The clock ambiguity problem: extended or extinguished?

Abstract

I show that the clock ambiguity cannot be solved by a purely relational condition like the noninteraction condition, and it is even stronger, extending to evolution laws. The ambiguity is solved by specifying the physical meaning of observables. Page and Wootters (1983) showed how time and dynamics can emerge from entanglement within a stationary quantum system containing a clock. The clock ambiguity problem is that, from a purely relational stance and without fixing a clock-world split, the emergence is ambiguous, resulting in any possible history (Albrecht 1995). I show that the ambiguity is stronger than previously recognized. Under the relational stance, it extends from histories to the evolution laws themselves. The spectrum of any ideal clock uniformizes the spectra of the world's evolution operators, leaving only the dimension of the Hilbert spaces as invariant information. Fixing the clock-world split can solve the ambiguity, but this would block spacetime symmetries. One might want to remove the ambiguity up to a unitary equivalence by imposing noninteraction, as in Marletto and Vedral (2017).

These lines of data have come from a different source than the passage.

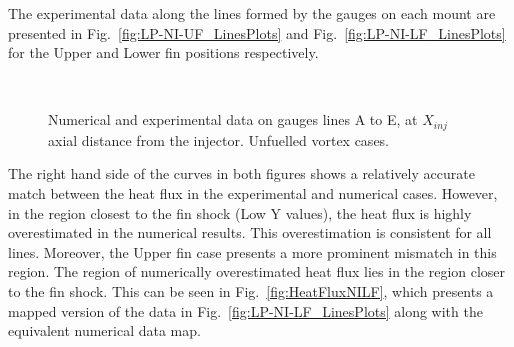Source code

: \documentclass{AIAA}
\begin{document}
The experimental data along the lines formed by the gauges on each mount are presented in Fig.~\ref{fig:LP-NI-UF_LinesPlots} and Fig.~\ref{fig:LP-NI-LF_LinesPlots} for the Upper and Lower fin positions respectively.


\begin{figure}[!h]
\center
%
\\
\caption{Numerical and experimental data on gauges lines A to E, at $X_{inj}$ axial distance from the injector. Unfuelled vortex cases.}
\label{fig:HeatFluxVortex_Lines}
\end{figure} 


The right hand side of the curves in both figures shows a relatively accurate match between the heat flux in the experimental and numerical cases.
However, in the region closest to the fin shock (Low Y values), the heat flux is highly overestimated in the numerical results.
This overestimation is consistent for all lines.
Moreover, the Upper fin case presents a more prominent mismatch in this region.
The region of numerically overestimated heat flux lies in the region closer to the fin shock.
This can be seen in Fig.~\ref{fig:HeatFluxNILF}, which presents a mapped version of the data in Fig.~\ref{fig:LP-NI-LF_LinesPlots} along with the equivalent numerical data map.
\end{document}
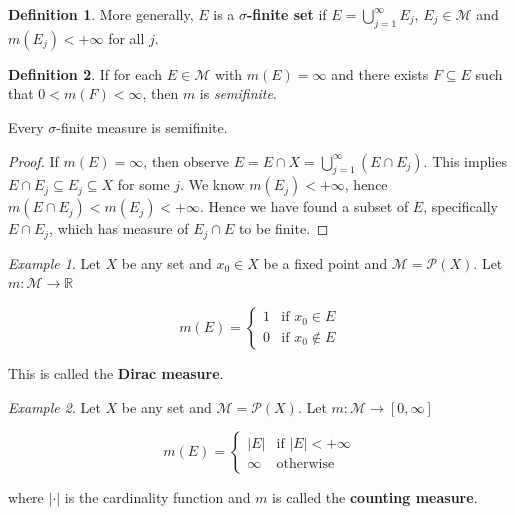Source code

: \documentclass[11pt]{article}
\theoremstyle{definition}
\newtheorem{definition}{Definition}[section]
\theoremstyle{remark}
\newtheorem{example}{Example}[section]
\begin{document}
\begin{definition}\label{def:sigma_finite_set}
More generally, $E$ is a \textbf{$\sigma$-finite set} if $E = \bigcup_{j=1}^{\infty} E_j$, $E_j \in \mathcal{M}$ and $m(E_j) < +\infty$ for all $j$.
\end{definition}

\begin{definition}\label{def:semifinite}
If for each $E \in \mathcal{M}$ with $m(E) = \infty$ and there exists $F \subseteq E$ such that $0 < m(F) < \infty$, then $m$ is \emph{semifinite}.
\end{definition}

\begin{exercise}
Every $\sigma$-finite measure is semifinite.
\end{exercise}

\begin{proof}
If $m(E) = \infty$, then observe $E = E \cap X = \bigcup_{j=1}^{\infty} (E \cap E_j)$.
This implies $E \cap E_j \subseteq E_j \subseteq X$ for some $j$. We know $m(E_j) < +\infty$, hence
$m(E \cap E_j) < m(E_j) < +\infty$. Hence we have found a subset of $E$, specifically $E \cap E_j$, which has measure of $E_j \cap E$ to be finite.
\end{proof}

\begin{example}\label{ex:dirac_measure}
Let $X$ be any set and $x_0 \in X$ be a fixed point and $\mathcal{M} = \mathcal{P}(X)$. Let $m : \mathcal{M} \to \mathbb{R}$

\[
m(E) = \begin{cases}
1 & \text{if } x_0 \in E \\
0 & \text{if } x_0 \notin E
\end{cases}
\]

This is called the \textbf{Dirac measure}.
\end{example}

\begin{example}\label{ex:counting_measure}
Let $X$ be any set and $\mathcal{M} = \mathcal{P}(X)$. Let $m : \mathcal{M} \to [0, \infty]$

\[
m(E) = \begin{cases}
|E| & \text{if } |E| < +\infty \\
\infty & \text{otherwise}
\end{cases}
\]

where $| \cdot |$ is the cardinality function and $m$ is called the \textbf{counting measure}.
\end{example}
\end{document}
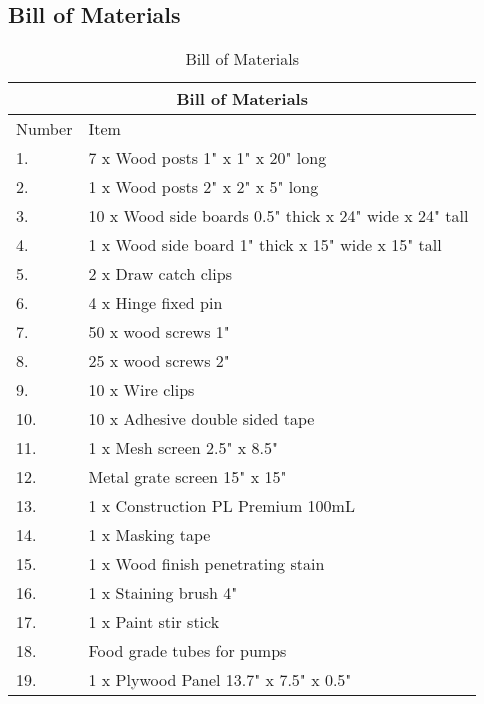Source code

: \documentclass[12pt, titlepage]{article}
\begin{document}
\subsection{Bill of Materials}
\begin{table}[H]
    \begin{tabular}{|p{3cm}|p{10cm}|}
       \hline
        \multicolumn{2}{|c|}{Bill of Materials} \\
        \hline
        Number & Item \\ [0.5ex] 
        \hline\hline
        1. & 7 x Wood posts 1" x 1" x 20" long \\
        \hline
        2. & 1 x Wood posts 2" x 2" x 5" long \\
        \hline
        3. & 10 x Wood side boards 0.5" thick x 24" wide x 24" tall \\
        \hline        
        4. & 1 x Wood side board 1" thick x 15" wide x 15" tall \\
        \hline        
        5. & 2 x Draw catch clips \\
        \hline 
        6. & 4 x Hinge fixed pin \\
        \hline        
        7. & 50 x wood screws 1" \\
        \hline        
        8. & 25 x wood screws 2" \\
        \hline
        9. & 10 x Wire clips \\
        \hline
        10. & 10 x Adhesive double sided tape \\
        \hline        
        11. & 1 x Mesh screen 2.5" x 8.5" \\
        \hline        
        12. & Metal grate screen 15" x 15" \\
        \hline
        13. & 1 x Construction PL Premium 100mL\\
        \hline        
        14. & 1 x Masking tape\\
        \hline        
        15. & 1 x Wood finish penetrating stain \\
        \hline        
        16. & 1 x Staining brush 4" \\
        \hline
        17. & 1 x Paint stir stick\\
        \hline
        18. & Food grade tubes for pumps\\
        \hline
        19. & 1 x Plywood Panel 13.7" x 7.5" x 0.5"
        \hline
    \end{tabular}
    \caption{Bill of Materials}
    \label{tab: caption}
\end{table}
\end{document}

But once the clock spectrum uniformizes the world spectrum, unitary equivalence becomes too coarse to distinguish any two possible world dynamics, which is the result proved here. Thus a purely relational condition such as noninteraction is insufficient. Nor can all different decompositions be regarded as equally valid perspectives, since then records would not be correlated with the events they record, and empirical knowledge would be impossible. The resolution is therefore not to embrace the ambiguity, but to recognize what a bare reading of the Page-Wootters structure omits: the physical meaning of the operators.